Ser polarizada é ter um vendaval que habita no peito, um deus de duas faces sussurrando opostos: ora sou Prometeu roubando o fogo, ora Ícaro despencando do céu. Entre esses extremos, a vida se desenrola como um mito pessoal, uma jornada onde o equilíbrio é miragem e o tempo é um trapaceiro que altera o ritmo do coração.
Tomás de Aquino falava da Temperança como a arte de conter os excessos, um freio para os impulsos. Mas e quando a própria existência é um movimento entre o tudo e o nada? A temperança, no mito e na filosofia, aparece como a justa medida, o fio de ouro que costura caos e ordem. No hermetismo, ensinam que tudo é ritmo e vibração, que a oscilação entre os extremos é inevitável, mas que pode ser conduzida. Como habitar os extremos sem ser engolido? No céu, Saturno e Júpiter travam essa dança há milênios – o rigor e a expansão em eterno embate.
E se esse embate não fosse apenas celeste, mas também cravado no seu peito? E se no seu espelho não morasse um eu, mas um bicho de vento, que ora assovia, ora despenca? E quando o seu cotidiano se torna um espelho refletindo ora um rei, ora um náufrago, e o mundo responde com espanto a cada mudança de vento? O mundo espanta, mas espanta quem?

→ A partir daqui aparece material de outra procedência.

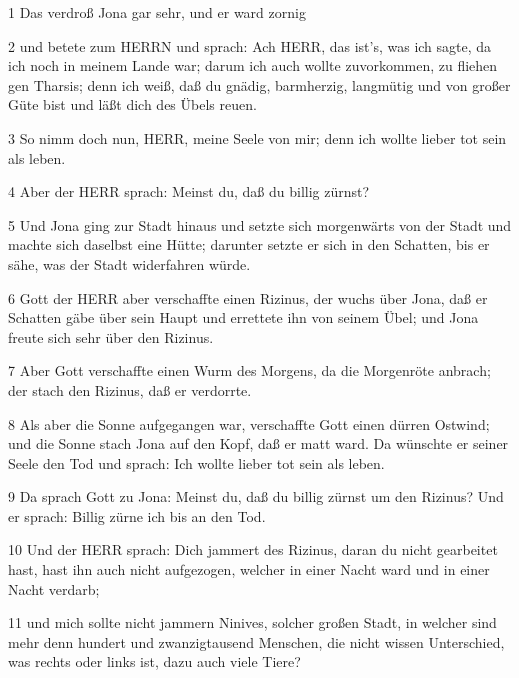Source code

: \par 1 Das verdroß Jona gar sehr, und er ward zornig
\par 2 und betete zum HERRN und sprach: Ach HERR, das ist's, was ich sagte, da ich noch in meinem Lande war; darum ich auch wollte zuvorkommen, zu fliehen gen Tharsis; denn ich weiß, daß du gnädig, barmherzig, langmütig und von großer Güte bist und läßt dich des Übels reuen.
\par 3 So nimm doch nun, HERR, meine Seele von mir; denn ich wollte lieber tot sein als leben.
\par 4 Aber der HERR sprach: Meinst du, daß du billig zürnst?
\par 5 Und Jona ging zur Stadt hinaus und setzte sich morgenwärts von der Stadt und machte sich daselbst eine Hütte; darunter setzte er sich in den Schatten, bis er sähe, was der Stadt widerfahren würde.
\par 6 Gott der HERR aber verschaffte einen Rizinus, der wuchs über Jona, daß er Schatten gäbe über sein Haupt und errettete ihn von seinem Übel; und Jona freute sich sehr über den Rizinus.
\par 7 Aber Gott verschaffte einen Wurm des Morgens, da die Morgenröte anbrach; der stach den Rizinus, daß er verdorrte.
\par 8 Als aber die Sonne aufgegangen war, verschaffte Gott einen dürren Ostwind; und die Sonne stach Jona auf den Kopf, daß er matt ward. Da wünschte er seiner Seele den Tod und sprach: Ich wollte lieber tot sein als leben.
\par 9 Da sprach Gott zu Jona: Meinst du, daß du billig zürnst um den Rizinus? Und er sprach: Billig zürne ich bis an den Tod.
\par 10 Und der HERR sprach: Dich jammert des Rizinus, daran du nicht gearbeitet hast, hast ihn auch nicht aufgezogen, welcher in einer Nacht ward und in einer Nacht verdarb;
\par 11 und mich sollte nicht jammern Ninives, solcher großen Stadt, in welcher sind mehr denn hundert und zwanzigtausend Menschen, die nicht wissen Unterschied, was rechts oder links ist, dazu auch viele Tiere?

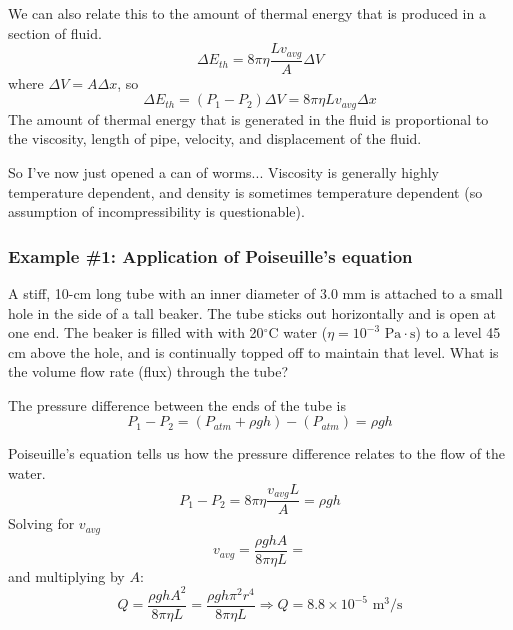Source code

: We can also relate this to the amount of thermal energy that is produced in a section of fluid.
$$\Delta E_{th}=8\pi\eta\frac{Lv_{avg}}{A}\Delta{V}$$
where $\Delta{V}=A\Delta x$, so
$$\Delta E_{th}=(P_1-P_2)\Delta V = 8\pi\eta Lv_{avg}\Delta{x}$$
The amount of thermal energy that is generated in the fluid is proportional to the viscosity, length of pipe, velocity, and displacement of the fluid.

So I've now just opened a can of worms... Viscosity is generally highly temperature dependent, and density is sometimes temperature dependent (so assumption of incompressibility is questionable).

\subsubsection{Example \#1: Application of Poiseuille's equation}
A stiff, 10-cm long tube with an inner diameter of 3.0 mm is attached to a small hole in the side of a tall beaker. The tube sticks out horizontally and is open at one end. The beaker is filled with with 20$^\circ$C water ($\eta=10^{-3}\mbox{ Pa}\cdot\mbox{s}$) to a level 45 cm above the hole, and is continually topped off to maintain that level. What is the volume flow rate (flux) through the tube?

The pressure difference between the ends of the tube is
$$P_1-P_2=(P_{atm}+\rho gh)-(P_{atm})=\rho gh$$

Poiseuille's equation tells us how the pressure difference relates to the flow of the water.
$$P_1-P_2=8\pi\eta\frac{v_{avg}L}{A}=\rho gh$$
Solving for $v_{avg}$ 
$$v_{avg}=\frac{\rho ghA}{8\pi\eta L}=$$
and multiplying by $A$:
$$Q=\frac{\rho ghA^2}{8\pi\eta L}=\frac{\rho gh\pi^2r^4}{8\pi\eta L}\Rightarrow\boxed{Q=8.8\times 10^{-5}\mbox{ m}^3/\mbox{s}}$$



\clearpage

Vivo à espera da carruagem dourada de Apolo, aquele que sem polos, pulsa entre os polos, para ao som de sua lira, me conduzir aos extremos da criação e da ausência enquanto me ensina a como incendiar sem me consumir. Aceite – ele diz – a oscilação como um compasso íntimo entre a fúria e a calmaria. Um pacto solitário com os deuses das marés: És vendaval, e és também quem dança com ele.